ACTIVITY:
Scan each line of the records for the word "Vektor" and extract the ones that have it.

*** Block opens ***

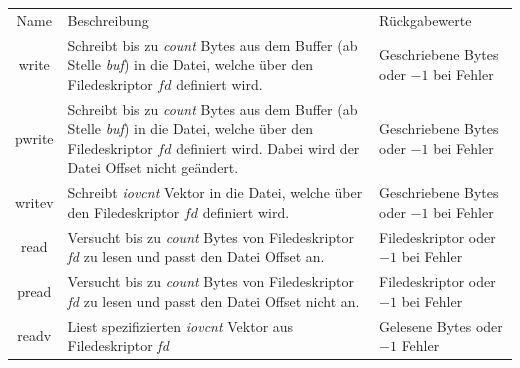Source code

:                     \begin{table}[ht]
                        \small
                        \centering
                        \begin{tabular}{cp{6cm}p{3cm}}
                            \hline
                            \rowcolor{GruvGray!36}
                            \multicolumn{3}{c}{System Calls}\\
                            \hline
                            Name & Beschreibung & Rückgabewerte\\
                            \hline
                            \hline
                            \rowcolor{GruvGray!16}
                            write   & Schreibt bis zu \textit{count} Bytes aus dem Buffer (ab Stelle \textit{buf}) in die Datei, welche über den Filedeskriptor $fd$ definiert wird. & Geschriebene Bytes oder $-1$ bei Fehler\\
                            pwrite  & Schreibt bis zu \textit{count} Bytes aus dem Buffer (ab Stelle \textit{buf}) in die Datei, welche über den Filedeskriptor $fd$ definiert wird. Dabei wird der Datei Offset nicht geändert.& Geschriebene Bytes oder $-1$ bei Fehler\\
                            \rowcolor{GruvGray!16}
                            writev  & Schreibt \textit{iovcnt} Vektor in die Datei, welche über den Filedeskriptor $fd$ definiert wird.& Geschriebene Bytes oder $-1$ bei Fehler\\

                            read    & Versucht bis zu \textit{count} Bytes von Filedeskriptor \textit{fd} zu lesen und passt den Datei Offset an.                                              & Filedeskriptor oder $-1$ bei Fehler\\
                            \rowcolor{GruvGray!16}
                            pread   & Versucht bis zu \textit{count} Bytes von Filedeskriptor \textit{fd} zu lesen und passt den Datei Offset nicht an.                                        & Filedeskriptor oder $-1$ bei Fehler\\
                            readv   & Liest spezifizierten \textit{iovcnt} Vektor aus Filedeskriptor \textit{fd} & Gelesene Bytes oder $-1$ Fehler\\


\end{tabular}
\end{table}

*** Block closes ***

ANSWER:
                            writev  & Schreibt \textit{iovcnt} Vektor in die Datei, welche über den Filedeskriptor $fd$ definiert wird.& Geschriebene Bytes oder $-1$ bei Fehler\\
                            readv   & Liest spezifizierten \textit{iovcnt} Vektor aus Filedeskriptor \textit{fd} & Gelesene Bytes oder $-1$ Fehler\\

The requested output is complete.